What’s The Mandela Effect Definition?
The Mandela effect occurs when your brain tricks you into believing you remembered something that you didn’t. This phenomenon originated from the 80’s when several people claimed they remembered hearing about Nelson Mandela’s death on television, despite the fact that Mandela actually passed away December 5, 2013. In fact, Fiona Broome coined the term in the year 2010, after she and several others found out that their memory about Nelson Mandela dying in the 80’s was false. Broome could also recall memories of Billy Graham passing way and episodes of Star Trek that never aired, which are both widely held false memories. What makes the Mandela effect so intriguing and peculiar is the fact that there have been several instances where multiple people have the same false memories. Some notables examples of the Mandela effect include people falsely remembering “Oscar Mayer” being spelled “Oscar Meyer” from commercials, people mistakenly remembering Pikachu’s tail tip being black, people incorrectly remembering Curious George having a tail, people mistakenly believing that Kit Kat had a dash in the middle, several individuals incorrectly remember the show “Sex and the City” being named “Sex in the City”, people mistakenly recall Jif peanut butter being named Jiffy, and people falsely remembering Darth Vader saying “Luke, I am your father.” Moreover, people have attributed the widespread prevalence of this phenomenon to bad memory, insanity, and even time travellers and parallel universes.
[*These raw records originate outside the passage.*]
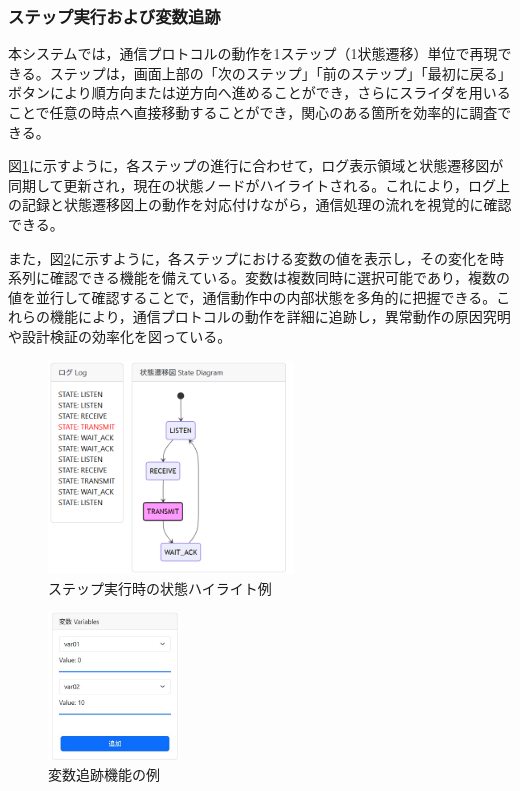 \documentclass[technicalreport]{ieicej}
\begin{document}
\subsubsection{ステップ実行および変数追跡}
本システムでは，通信プロトコルの動作を1ステップ（1状態遷移）単位で再現できる。ステップは，画面上部の「次のステップ」「前のステップ」「最初に戻る」ボタンにより順方向または逆方向へ進めることができ，さらにスライダを用いることで任意の時点へ直接移動することができ，関心のある箇所を効率的に調査できる。

図\ref{fig:viewer-ui-step}に示すように，各ステップの進行に合わせて，ログ表示領域と状態遷移図が同期して更新され，現在の状態ノードがハイライトされる。これにより，ログ上の記録と状態遷移図上の動作を対応付けながら，通信処理の流れを視覚的に確認できる。

また，図\ref{fig:var-tracking}に示すように，各ステップにおける変数の値を表示し，その変化を時系列に確認できる機能を備えている。変数は複数同時に選択可能であり，複数の値を並行して確認することで，通信動作中の内部状態を多角的に把握できる。これらの機能により，通信プロトコルの動作を詳細に追跡し，異常動作の原因究明や設計検証の効率化を図っている。

\begin{figure}[h]
\centering
\includegraphics[width=65mm]{./images/step_22.png}
\caption{ステップ実行時の状態ハイライト例}
\label{fig:viewer-ui-step}
\end{figure}

\begin{figure}[h]
\centering
\includegraphics[width=35mm]{./images/var_log2.jpg}
\caption{変数追跡機能の例}
\label{fig:var-tracking}
\end{figure}
\end{document}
Another example, EpicJourneyMan, a Redditor shares a false memory. A movie that never happened. EpicJourneyMan recollects an extremely detailed memory of a movie Shazaam apparently (according to him) released in the 1990s when he was working at a video store. He claims to buy two copies of the movie and even watching it a few times because the renters complained it was damaged. He also describes the movie plot in great detail.
Surprise! The movie Shazaam was never made! It’s a false memory that EpicJourneyMan recollects and so do several other people.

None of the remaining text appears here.